27 June 2017


'Compensation for Breach of the General Data Protection Regulation' by Eoin O'Dell comments
Article 82(1) of the General Data Protection Regulation (GDPR) provides that any "person who has suffered material or non-material damage as a result of an infringement of this Regulation shall have the right to receive compensation from the controller or processor for the damage suffered". As a consequence, compliance with the GDPR is ensured through a mutually reinforcing combination of public and private enforcement that blends public fines with private damages. 
The first part of this article compares and contrasts Article 82(1) GDPR with compensation provisions in other EU Regulations and Directives and with the caselaw of the CJEU on those provisions, and concludes that it is not clear that Article 82(1) GDPR is directly horizontally effective though the Court (eventually, if and when it is asked) is likely to interpret it broadly. This means that the safest course of action at this stage is to provide expressly for a claim for compensation in national law. The second part of this article compares and contrasts the compensation provisions in the Irish government's General Scheme of the Data Protection Bill 2017 with existing legislation, and concludes that the Heads of the Scheme do not give full effect to Article 82(1) GDPR. Amendments to the Scheme are therefore proposed. 
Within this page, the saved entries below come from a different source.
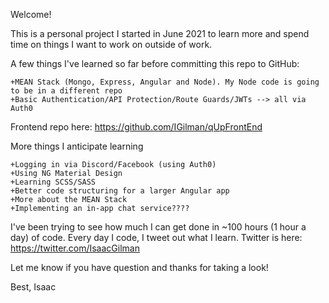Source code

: Welcome!

This is a personal project I started in June 2021 to learn more and spend time on things I want to work on outside of work.

A few things I've learned so far before committing this repo to GitHub:

    +MEAN Stack (Mongo, Express, Angular and Node). My Node code is going to be in a different repo
    +Basic Authentication/API Protection/Route Guards/JWTs --> all via Auth0

Frontend repo here: https://github.com/IGilman/qUpFrontEnd

More things I anticipate learning

    +Logging in via Discord/Facebook (using Auth0) 
    +Using NG Material Design
    +Learning SCSS/SASS
    +Better code structuring for a larger Angular app
    +More about the MEAN Stack
    +Implementing an in-app chat service????

I've been trying to see how much I can get done in ~100 hours (1 hour a day) of code. Every day I code, I tweet out what I learn. Twitter is here: https://twitter.com/IsaacGilman

Let me know if you have question and thanks for taking a look!

Best, Isaac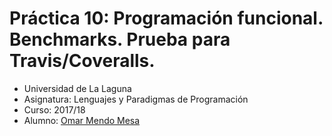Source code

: # Práctica 10: Programación funcional. Benchmarks. Prueba para Travis/Coveralls.
*  Universidad de La Laguna
*  Asignatura: Lenguajes y Paradigmas de Programación
*  Curso: 2017/18
*  Alumno: [Omar Mendo Mesa](https://ozzrocker95.github.io/)
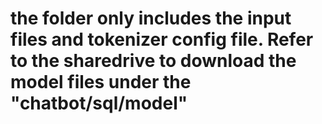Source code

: # the folder only includes the input files and tokenizer config file. Refer to the sharedrive to download the model files under the "chatbot/sql/model"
Claims for compensation are an important part of the enforcement architecture of the GDPR. Private enforcement will help to discourage infringements of the rights of data subjects; it will make a significant contribution to the protection of privacy and data protection rights in the European Union; and it will help to ensure that the great promise of the GDPR is fully realised.
'The Dynamic Effect of Information Privacy Law' by Ignacio Cofone in (2017) 18 Minnesota Journal of Law, Science and Technology 517 argues
Discussions of information privacy typically rely on the idea that there is a tradeoff between privacy and availability of information. But privacy, under some circumstances, can lead to creation of more information. In this article, I identify such circumstances by exploring the ex ante incentives created by entitlements to personal data and evaluating the long-term effects of privacy. In so doing, I introduce an economic justification of information privacy law.
Under the standard law and economics account, as long as property rights are defined and transaction costs are low, initial right allocations should be irrelevant for social welfare. But initial allocations matter when either of these two conditions is absent. Allocations also matter for production of goods that do not yet exist. Personal information has these characteristics. While the costs of disseminating information are low, transaction costs to transfer an entitlement over it are not. In addition, availability of information requires disclosure – and thereby imposes costs. This analysis challenges the traditional economic objection to information privacy and provides a new justification for privacy rules by casting them as entitlements over personal information.
The approach I develop here provides a framework to identify which types of information ought to be protected and how privacy law should protect them. To do so, it analyzes the placement and optimal protection of personal information entitlements while also examining the commonalities between information privacy and intellectual property. At a more abstract level, it sheds light on the desirability of a sectoral versus an omnibus information privacy law.